Ook de stelling van de gemachtigde van eiseres dat mvv-zaken wel inhoudelijk beoordeeld worden doet aan vorenstaande niet af, nu het in onderhavig geval om een visumaanvraag voor kort verblijf gaat en verweerder gehouden was om gebruik te maken van de weigeringsgrond “gevaar voor de volksgezondheid”.
De eerst ter zitting ingenomen stelling van de gemachtigde van eiseres dat bekend is dat er ook visumzaken zijn aangehouden, is niet met stukken onderbouwd. Niet is gebleken dat sprake is van gelijke gevallen. Van willekeurig handelen door verweerder is niet gebleken.
5.7
Ten aanzien van de betekenis van het bestreden besluit voor de toekomst, overweegt de rechtbank dat het eiseres vrij staat om op enig moment een nieuwe aanvraag in te dienen tot verlening van een visum voor kort verblijf. Het bestreden besluit is uitsluitend een definitieve beslissing in deze procedure, ten aanzien van de door eiseres ingediende aanvraag van 19 september 2019. Anders dan gesteld, betekent het bestreden besluit in deze procedure niet dat zij nooit in aanmerking zal komen voor een visum aangezien elke toekomstige aanvraag van eiseres op de eigen merites zal moeten worden beoordeeld.
5.8
Tot slot heeft eiseres betoogd dat verweerder, gelet op de gewijzigde afwijzingsgrond in de bezwaarfase, haar in de gelegenheid had moeten stellen om daarop te reageren.
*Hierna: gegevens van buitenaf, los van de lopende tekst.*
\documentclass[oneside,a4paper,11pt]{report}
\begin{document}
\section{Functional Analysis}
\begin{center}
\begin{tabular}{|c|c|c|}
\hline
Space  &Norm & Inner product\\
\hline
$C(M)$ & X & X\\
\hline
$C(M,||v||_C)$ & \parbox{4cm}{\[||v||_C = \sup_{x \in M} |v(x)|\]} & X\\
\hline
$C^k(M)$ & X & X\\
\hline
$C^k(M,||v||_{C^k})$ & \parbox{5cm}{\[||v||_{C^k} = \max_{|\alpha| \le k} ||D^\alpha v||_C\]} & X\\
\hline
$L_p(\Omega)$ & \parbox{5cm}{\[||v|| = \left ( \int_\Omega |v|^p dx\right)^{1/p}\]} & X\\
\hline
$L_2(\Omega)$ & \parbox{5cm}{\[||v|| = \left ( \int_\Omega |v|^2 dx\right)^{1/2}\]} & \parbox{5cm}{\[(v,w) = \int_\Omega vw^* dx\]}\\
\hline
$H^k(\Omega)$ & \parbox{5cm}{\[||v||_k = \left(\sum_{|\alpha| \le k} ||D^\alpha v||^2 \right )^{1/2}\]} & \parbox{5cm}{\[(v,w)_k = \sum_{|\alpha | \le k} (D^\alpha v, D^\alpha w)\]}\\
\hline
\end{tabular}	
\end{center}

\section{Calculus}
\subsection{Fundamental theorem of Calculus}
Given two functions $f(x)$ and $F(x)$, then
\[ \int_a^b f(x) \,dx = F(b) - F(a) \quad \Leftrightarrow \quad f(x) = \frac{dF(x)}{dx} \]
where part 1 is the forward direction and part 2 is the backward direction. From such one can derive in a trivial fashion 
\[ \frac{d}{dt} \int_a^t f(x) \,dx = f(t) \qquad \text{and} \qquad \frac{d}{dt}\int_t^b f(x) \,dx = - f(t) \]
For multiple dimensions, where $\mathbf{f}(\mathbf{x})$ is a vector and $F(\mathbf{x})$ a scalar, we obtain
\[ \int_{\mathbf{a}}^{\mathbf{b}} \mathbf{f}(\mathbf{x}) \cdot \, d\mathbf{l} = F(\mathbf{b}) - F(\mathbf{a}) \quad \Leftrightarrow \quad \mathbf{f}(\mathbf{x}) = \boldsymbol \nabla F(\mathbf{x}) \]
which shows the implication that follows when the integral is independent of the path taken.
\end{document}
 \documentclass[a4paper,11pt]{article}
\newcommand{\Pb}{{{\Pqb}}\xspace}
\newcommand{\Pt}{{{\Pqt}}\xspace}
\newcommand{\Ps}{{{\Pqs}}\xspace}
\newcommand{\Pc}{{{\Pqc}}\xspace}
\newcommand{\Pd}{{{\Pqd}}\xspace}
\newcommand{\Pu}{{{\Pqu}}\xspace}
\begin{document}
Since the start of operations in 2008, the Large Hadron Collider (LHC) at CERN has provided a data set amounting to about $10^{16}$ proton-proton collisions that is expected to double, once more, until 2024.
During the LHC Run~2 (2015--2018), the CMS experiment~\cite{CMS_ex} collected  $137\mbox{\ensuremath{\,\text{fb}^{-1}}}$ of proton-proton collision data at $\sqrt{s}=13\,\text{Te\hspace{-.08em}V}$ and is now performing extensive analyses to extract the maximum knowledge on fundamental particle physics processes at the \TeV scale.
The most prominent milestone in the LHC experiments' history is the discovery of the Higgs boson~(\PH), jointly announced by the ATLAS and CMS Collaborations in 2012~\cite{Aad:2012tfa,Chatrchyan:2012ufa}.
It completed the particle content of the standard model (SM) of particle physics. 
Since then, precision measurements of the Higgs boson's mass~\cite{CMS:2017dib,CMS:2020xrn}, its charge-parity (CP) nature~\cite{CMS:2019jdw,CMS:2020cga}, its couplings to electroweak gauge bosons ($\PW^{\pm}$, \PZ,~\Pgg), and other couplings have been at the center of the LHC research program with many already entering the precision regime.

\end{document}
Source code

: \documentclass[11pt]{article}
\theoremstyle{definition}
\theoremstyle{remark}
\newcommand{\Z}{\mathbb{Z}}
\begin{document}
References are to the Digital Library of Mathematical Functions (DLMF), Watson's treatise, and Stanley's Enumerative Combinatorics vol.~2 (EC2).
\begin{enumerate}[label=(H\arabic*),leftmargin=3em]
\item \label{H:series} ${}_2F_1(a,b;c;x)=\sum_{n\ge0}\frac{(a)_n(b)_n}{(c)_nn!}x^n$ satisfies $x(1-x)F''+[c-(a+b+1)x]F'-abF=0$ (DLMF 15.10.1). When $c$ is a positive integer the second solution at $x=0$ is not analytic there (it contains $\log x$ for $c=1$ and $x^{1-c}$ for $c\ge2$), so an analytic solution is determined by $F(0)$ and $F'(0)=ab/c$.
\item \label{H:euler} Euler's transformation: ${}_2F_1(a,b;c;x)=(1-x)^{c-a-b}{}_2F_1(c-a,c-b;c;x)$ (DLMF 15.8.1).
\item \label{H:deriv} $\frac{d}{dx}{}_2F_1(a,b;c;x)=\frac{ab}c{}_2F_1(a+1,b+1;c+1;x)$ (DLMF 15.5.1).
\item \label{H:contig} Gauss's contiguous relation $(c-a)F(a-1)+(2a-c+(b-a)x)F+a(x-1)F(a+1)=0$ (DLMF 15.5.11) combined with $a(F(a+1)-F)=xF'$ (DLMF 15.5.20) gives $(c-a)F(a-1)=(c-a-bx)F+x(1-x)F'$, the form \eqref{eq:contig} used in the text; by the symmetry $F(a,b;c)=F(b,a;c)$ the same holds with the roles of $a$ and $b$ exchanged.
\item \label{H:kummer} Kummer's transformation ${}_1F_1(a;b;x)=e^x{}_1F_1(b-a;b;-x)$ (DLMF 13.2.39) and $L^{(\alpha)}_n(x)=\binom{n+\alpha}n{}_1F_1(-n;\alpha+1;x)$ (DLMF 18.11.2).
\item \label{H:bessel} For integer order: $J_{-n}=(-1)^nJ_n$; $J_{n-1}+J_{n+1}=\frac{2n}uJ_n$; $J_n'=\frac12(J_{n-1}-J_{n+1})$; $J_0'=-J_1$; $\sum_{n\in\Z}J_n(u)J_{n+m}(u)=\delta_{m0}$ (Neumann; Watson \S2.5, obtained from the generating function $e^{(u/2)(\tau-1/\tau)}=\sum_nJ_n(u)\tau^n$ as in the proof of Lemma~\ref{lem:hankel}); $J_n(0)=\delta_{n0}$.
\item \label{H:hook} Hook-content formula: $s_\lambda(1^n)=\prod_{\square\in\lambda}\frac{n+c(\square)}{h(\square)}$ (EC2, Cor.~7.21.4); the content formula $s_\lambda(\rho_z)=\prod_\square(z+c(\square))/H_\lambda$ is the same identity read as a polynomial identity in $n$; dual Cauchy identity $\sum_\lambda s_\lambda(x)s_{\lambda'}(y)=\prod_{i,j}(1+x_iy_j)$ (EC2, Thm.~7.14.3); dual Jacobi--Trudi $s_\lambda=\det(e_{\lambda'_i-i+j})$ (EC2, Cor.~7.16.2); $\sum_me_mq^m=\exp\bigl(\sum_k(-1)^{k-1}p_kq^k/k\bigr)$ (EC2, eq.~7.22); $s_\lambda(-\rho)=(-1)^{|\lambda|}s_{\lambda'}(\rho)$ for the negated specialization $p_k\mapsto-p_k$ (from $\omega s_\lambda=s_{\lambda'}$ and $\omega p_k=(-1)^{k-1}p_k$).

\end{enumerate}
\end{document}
De rechtbank overweegt hierover als volgt. Een bestuursorgaan mag slechts met toepassing van artikel 7:3, aanhef en onder b, van de Awb van het horen afzien, indien er op voorhand redelijkerwijs geen twijfel over mogelijk is dat de gronden van het bezwaar niet tot een andersluidend besluit kunnen leiden. De rechtbank volgt het ingenomen standpunt van verweerder dat een hoorzitting of een extra schriftelijke ronde niet tot een andersluidend besluit zou hebben geleid. Eiseres vormt een bedreiging voor de volksgezondheid vanwege een mogelijk besmettingsgevaar met COVID-19 en haar persoonlijke omstandigheden kunnen hieraan niet afdoen.
6. De rechtbank is van oordeel dat verweerder de aanvraag van eiseres om een visum kort verblijf terecht heeft afgewezen. Het beroep is daarom ongegrond.
7. Voor een proceskostenveroordeling bestaat geen aanleiding.

Beslissing

De rechtbank verklaart het beroep ongegrond.
Deze uitspraak is gedaan door mr. M.M. Meijers, rechter, in aanwezigheid van
mr. A.E. Maas, griffier. De beslissing is in het openbaar uitgesproken op 18 november 2020.
griffier rechter
Afschrift verzonden aan partijen op:

Rechtsmiddel

Tegen deze uitspraak staat geen rechtsmiddel open.